About this task: Go through the entries below and copy each line that holds the word "compactitem".

● ● ● ● ● ● ●

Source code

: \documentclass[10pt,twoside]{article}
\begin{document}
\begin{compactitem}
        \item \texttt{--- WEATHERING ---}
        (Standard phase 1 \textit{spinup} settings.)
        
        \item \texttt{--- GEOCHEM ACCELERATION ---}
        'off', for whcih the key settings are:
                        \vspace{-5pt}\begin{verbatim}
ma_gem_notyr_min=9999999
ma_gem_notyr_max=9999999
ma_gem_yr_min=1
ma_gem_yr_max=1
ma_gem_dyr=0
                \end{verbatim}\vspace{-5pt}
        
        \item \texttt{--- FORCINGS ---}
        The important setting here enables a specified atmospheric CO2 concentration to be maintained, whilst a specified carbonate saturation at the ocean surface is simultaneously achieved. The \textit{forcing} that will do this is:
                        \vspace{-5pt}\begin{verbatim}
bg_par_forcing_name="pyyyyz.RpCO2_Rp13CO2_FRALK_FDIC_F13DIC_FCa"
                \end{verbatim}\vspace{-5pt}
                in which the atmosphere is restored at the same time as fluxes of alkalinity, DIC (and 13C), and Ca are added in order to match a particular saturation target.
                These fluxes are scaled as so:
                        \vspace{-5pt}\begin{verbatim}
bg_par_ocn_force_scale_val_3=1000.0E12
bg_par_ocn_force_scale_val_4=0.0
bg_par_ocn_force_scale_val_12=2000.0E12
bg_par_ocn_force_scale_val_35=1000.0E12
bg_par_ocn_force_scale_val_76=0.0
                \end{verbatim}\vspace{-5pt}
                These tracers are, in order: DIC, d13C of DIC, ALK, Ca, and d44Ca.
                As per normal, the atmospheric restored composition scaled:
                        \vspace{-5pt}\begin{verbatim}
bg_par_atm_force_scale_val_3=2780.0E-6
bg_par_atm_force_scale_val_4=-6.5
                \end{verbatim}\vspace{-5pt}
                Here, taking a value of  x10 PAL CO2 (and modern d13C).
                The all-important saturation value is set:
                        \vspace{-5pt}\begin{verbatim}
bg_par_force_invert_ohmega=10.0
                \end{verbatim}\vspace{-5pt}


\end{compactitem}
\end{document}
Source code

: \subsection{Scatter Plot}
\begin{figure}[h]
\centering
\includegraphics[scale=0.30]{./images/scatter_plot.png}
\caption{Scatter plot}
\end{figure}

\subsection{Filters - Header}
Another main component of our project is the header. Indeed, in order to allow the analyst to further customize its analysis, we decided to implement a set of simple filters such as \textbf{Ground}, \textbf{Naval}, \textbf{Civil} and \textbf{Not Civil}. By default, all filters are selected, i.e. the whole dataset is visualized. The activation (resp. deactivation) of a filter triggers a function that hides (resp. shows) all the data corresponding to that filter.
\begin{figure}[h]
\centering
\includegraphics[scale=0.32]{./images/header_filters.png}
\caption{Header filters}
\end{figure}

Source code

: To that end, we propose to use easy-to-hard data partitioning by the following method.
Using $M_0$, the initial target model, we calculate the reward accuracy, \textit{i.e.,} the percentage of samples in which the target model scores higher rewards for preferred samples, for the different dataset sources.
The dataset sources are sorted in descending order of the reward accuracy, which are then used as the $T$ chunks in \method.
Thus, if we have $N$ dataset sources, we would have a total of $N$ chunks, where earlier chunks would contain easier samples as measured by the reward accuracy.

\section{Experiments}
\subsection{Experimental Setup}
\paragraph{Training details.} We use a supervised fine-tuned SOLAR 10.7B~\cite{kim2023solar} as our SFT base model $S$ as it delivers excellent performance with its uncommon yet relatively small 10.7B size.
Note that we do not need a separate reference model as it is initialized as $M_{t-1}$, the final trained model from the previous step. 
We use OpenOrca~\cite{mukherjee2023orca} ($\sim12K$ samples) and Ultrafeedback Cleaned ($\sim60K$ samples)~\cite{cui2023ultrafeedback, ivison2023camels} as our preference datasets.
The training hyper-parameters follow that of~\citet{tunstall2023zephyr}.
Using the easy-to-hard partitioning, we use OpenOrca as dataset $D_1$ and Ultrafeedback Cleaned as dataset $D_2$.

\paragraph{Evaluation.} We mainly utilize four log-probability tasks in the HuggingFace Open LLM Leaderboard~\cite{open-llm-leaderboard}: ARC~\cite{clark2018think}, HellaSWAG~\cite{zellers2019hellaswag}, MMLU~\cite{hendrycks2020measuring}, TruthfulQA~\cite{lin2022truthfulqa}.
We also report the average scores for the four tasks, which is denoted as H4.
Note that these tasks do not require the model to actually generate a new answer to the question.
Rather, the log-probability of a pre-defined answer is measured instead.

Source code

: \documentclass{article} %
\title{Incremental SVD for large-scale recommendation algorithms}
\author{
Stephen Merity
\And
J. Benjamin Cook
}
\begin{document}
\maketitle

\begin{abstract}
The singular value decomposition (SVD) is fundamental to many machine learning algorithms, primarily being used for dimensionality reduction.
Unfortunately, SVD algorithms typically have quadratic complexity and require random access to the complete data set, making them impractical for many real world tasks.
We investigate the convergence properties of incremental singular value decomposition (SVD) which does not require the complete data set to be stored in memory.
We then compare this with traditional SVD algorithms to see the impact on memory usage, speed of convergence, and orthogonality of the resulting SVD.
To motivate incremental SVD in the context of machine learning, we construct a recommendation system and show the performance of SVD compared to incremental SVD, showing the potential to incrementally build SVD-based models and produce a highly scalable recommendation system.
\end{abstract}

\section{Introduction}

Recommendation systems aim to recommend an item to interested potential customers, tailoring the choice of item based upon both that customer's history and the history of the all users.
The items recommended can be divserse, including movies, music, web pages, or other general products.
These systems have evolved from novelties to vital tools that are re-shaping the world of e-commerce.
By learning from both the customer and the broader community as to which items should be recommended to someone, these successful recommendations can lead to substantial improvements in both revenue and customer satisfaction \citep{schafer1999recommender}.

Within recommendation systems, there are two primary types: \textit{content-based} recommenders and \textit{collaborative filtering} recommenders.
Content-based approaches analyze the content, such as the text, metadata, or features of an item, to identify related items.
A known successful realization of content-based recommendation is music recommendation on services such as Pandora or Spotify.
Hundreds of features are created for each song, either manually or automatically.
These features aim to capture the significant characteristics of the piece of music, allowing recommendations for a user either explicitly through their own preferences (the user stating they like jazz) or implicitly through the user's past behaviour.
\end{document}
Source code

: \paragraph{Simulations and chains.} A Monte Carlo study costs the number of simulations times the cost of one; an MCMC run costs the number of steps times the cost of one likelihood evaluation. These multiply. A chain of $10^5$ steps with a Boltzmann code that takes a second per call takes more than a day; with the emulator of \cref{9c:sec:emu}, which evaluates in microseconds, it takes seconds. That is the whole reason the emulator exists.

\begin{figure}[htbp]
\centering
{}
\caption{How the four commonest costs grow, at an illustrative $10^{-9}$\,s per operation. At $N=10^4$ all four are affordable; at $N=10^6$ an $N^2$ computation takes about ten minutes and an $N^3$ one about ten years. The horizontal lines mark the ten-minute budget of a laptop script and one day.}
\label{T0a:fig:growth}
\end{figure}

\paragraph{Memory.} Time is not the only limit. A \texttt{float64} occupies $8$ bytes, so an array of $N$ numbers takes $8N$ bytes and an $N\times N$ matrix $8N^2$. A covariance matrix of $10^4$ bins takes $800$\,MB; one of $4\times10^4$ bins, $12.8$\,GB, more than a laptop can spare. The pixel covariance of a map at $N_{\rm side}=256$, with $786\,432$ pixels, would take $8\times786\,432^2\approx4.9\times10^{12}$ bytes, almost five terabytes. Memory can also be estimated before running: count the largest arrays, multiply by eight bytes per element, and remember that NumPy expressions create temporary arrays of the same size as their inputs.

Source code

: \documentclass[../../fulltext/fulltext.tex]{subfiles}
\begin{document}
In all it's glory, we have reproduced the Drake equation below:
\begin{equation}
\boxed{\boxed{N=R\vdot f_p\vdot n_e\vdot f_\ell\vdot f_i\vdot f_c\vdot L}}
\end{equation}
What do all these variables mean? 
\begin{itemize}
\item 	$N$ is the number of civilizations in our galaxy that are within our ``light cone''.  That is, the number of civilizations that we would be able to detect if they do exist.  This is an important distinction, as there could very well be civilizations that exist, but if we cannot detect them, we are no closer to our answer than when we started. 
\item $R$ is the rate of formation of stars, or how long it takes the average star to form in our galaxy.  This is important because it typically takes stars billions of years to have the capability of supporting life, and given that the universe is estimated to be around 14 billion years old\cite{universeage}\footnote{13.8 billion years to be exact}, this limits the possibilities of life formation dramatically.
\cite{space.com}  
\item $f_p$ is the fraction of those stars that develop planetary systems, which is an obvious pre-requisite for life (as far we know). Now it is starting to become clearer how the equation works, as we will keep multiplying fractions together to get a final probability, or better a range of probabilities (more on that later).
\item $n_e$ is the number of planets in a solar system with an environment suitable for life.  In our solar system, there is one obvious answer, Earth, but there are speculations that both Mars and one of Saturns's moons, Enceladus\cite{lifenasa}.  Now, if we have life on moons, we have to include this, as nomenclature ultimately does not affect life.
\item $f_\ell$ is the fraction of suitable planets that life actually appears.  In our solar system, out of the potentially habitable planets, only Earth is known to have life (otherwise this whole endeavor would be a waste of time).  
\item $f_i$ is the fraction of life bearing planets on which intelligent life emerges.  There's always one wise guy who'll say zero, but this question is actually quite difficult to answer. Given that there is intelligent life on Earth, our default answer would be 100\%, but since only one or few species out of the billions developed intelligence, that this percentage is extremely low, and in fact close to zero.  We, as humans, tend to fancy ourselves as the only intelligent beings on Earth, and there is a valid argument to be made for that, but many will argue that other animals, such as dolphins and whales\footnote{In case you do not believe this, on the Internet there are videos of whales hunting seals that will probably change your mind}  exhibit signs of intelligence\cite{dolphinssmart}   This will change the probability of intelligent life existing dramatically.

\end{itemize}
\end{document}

● ● ● ● ● ● ●

Completed exercise:
\begin{compactitem}
\end{compactitem}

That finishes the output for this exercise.